Music ECD David Simpson says the aim was to create an identity that wouldn’t feel “too corporate”. The concept was inspired by the idea of local pride and community – 90% of Powerleague players live within 10 miles of their local centre and the brand was keen to promote each centre as a hub for local football, offering not just pitches but classes and community events.
“We researched each club and found the right story on which to build the crests,” says Simpson. “We wanted them to be authentic and have meaning, but we also needed to steer clear of any affiliation with football clubs in the area.
“Most of the ideas came pretty easily, but we did spend time making sure we had the overall feel of the badges right,” he adds. “We wanted them to have the right mix of modern and traditional, with enough differentiation but also enough similarities that the identity would hold together across all clubs…. The idea is that individual clubs can create their own collateral … we love the idea of a local artist doing something inside (or outside) a club, for example.”
Alongside the new logos, Music has created a comprehensive identity system that combines “cool and relaxed” imagery by Sarah Jones with a monochrome colour palette and rounded sans typeface LL Brown. Jones’s images include portraits of players and supporters as well as shots of goal celebrations and friends watching a match.
The Powerleague Group and its sub-brands, the Powerleague Foundation and Powerplay (which runs five-a-side leagues) have also been given new shield-shaped logos: Powerleague’s is black-and-white, Powerplay’s, bright green and the Foundation’s, a warm shade of orange.
New guidelines on copywriting and tone of voice recommend that brand copy should be concise, upbeat, engaging and informal without being over-friendly. Copy for brand centres in Manchester and Wembley combine gentle humour with references to the local area and ads promoting pitches will feature short and direct lines such as: ‘Get yourself booked. Call your mates. Choose your slot.’
“It was important to get the right balance [between being informal and respectful],” explains Simpson. “Football has a chequered past and football culture amongst lads can veer over the wrong side of the line.
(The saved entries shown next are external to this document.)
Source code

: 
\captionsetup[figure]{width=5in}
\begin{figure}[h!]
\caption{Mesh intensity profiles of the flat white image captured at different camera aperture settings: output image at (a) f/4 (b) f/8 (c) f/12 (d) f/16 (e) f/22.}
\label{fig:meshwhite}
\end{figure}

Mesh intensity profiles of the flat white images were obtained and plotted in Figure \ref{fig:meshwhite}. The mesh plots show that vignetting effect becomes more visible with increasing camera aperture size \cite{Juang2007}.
We wanted welcoming with wit, to reflect the positives of modern football.”
Marketing director Caspar Nelson, who worked with Music on the rebrand, says the identity aims to reflect Powerleague’s aim of making football “welcoming and accessible” while giving club owners more autonomy to produce their own communications.
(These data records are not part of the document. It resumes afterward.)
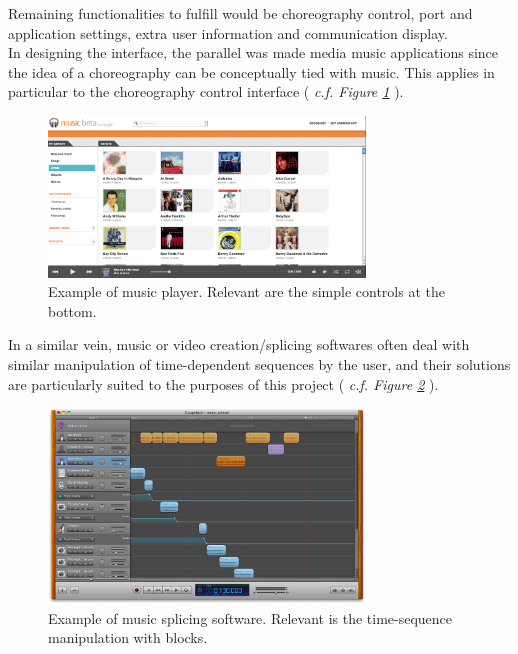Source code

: Remaining functionalities to fulfill would be choreography control, port and application settings, extra user information and communication display.\\

In designing the interface, the parallel was made media music applications since the idea of a choreography can be conceptually tied with music. This applies in particular to the choreography control interface ( \textit{c.f. Figure \ref{img:GoogleMusic}} ).\\

\begin{figure}[ht]
   \centering
   \includegraphics[width=0.75\textwidth]{img/GoogleMusic.png}
   \caption{Example of music player. Relevant are the simple controls at the bottom.}
   \label{img:GoogleMusic}
\end{figure}

In a similar vein, music or video creation/splicing softwares often deal with similar manipulation of time-dependent sequences by the user, and their solutions are particularly suited to the purposes of this project ( \textit{c.f. Figure \ref{img:MusicEditor}} ).\\

\begin{figure}[ht]
   \centering
   \includegraphics[width=0.75\textwidth]{img/MusicEditor.png}
   \caption{Example of music splicing software. Relevant is the time-sequence manipulation with blocks.}
   \label{img:MusicEditor}
\end{figure}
The branding is designed to appeal to all age groups and both men and women – not just people who play at centres, but those who might come to watch matches or hold a private event in a function room.
Simpson says it replaces an inconsistent and outdated identity that didn’t reflect the company’s focus on the community aspect of football – the brand’s previous logo featured an uninspiring italicised word mark in a green box.
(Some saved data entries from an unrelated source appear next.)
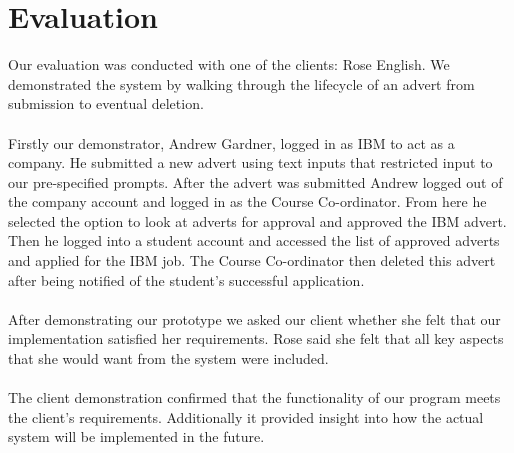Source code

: \documentclass{l3deliverable}
\begin{document}

\section{Evaluation}

Our evaluation was conducted with one of the clients: Rose English. We demonstrated the system by walking through the lifecycle of an advert from submission to eventual deletion.\\
\\
Firstly our demonstrator, Andrew Gardner, logged in as IBM to act as a company. He submitted a new advert using text inputs that restricted input to our pre-specified prompts. After the advert was submitted Andrew logged out of the company account and logged in as the Course Co-ordinator. From here he selected the option to look at adverts for approval and approved the IBM advert. Then he logged into a student account and accessed the list of approved adverts and applied for the IBM job. The Course Co-ordinator then deleted this advert after being notified of the student's successful application.\\
\\
After demonstrating our prototype we asked our client whether she felt that
our implementation satisfied her requirements. Rose said she
felt that all key aspects that she would want from the system were
included.\\
\\
The client demonstration confirmed that the functionality of our
program meets the client's requirements. Additionally it
provided insight into how the actual system will be implemented in the future.

\end{document}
“The logo had been around for a long time, created when the business was in a very different place, and was just that – a logo,” says Simpson. “Beyond that … any visual identity that did exist, or guidelines, were largely ignored.
“We felt that the overall impression of this was very corporate and didn’t reflect any of the values that you might associate with football, a place where football is played or a football club. People are passionate about football, it’s important to them – their team, the colours, the league they play in, the friends they play with. We wanted an identity that reflected this,” he adds.
Keen-eyed sports fans will recall that the American MLS (Major League Soccer) adopted a customisable shield device when it rebranded in 2014, replacing its football logo with a shape that could be adapted to carry the colours of competing teams.
Music’s identity uses the symbol to create a dynamic system that gives each local centre its own look and feel, while still being instantly recognisable as part of the Powerleague group. The new look is fresh and contemporary but crests provide a nod to footballing heritage and the symbols used by football teams since the game’s early days.